__Work instruction__. Begin with the line containing "- Ensure all" and copy every line after it to the end of the entries, exactly, leaving out the lines before it.

BEGIN Exercise data

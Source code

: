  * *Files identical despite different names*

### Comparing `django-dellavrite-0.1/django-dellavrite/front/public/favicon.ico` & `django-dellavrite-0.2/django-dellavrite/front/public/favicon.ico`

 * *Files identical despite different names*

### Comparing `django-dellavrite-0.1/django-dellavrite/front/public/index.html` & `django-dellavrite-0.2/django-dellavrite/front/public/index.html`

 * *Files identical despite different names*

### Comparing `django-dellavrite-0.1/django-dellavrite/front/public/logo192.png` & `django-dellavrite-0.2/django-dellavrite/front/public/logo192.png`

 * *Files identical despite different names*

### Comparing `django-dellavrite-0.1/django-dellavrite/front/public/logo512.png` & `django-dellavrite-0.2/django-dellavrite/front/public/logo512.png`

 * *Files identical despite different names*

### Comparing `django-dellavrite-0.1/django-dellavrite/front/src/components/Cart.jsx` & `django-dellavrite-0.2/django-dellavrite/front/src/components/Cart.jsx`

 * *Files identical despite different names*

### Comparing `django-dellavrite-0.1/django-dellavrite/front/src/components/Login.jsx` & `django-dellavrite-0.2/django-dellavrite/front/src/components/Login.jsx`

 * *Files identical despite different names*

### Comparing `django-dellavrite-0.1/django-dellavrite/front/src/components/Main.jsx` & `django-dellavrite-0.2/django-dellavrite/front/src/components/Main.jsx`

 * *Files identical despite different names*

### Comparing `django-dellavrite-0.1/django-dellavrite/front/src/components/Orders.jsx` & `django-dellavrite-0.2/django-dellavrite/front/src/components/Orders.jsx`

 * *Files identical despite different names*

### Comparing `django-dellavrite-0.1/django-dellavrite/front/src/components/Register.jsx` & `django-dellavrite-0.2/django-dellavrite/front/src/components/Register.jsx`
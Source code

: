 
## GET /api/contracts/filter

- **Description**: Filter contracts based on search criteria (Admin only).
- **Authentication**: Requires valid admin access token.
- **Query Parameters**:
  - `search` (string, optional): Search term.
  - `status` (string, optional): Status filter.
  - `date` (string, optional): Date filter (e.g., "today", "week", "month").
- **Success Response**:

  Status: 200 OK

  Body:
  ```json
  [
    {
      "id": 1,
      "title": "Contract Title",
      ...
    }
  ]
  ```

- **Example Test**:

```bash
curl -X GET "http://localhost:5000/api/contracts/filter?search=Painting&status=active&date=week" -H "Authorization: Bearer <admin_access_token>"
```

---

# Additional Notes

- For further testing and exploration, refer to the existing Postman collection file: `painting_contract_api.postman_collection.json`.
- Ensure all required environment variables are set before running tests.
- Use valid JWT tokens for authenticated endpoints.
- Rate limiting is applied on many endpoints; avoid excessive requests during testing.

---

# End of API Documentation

END Exercise data

__Written response__.
- Ensure all required environment variables are set before running tests.
- Use valid JWT tokens for authenticated endpoints.
- Rate limiting is applied on many endpoints; avoid excessive requests during testing.

---

# End of API Documentation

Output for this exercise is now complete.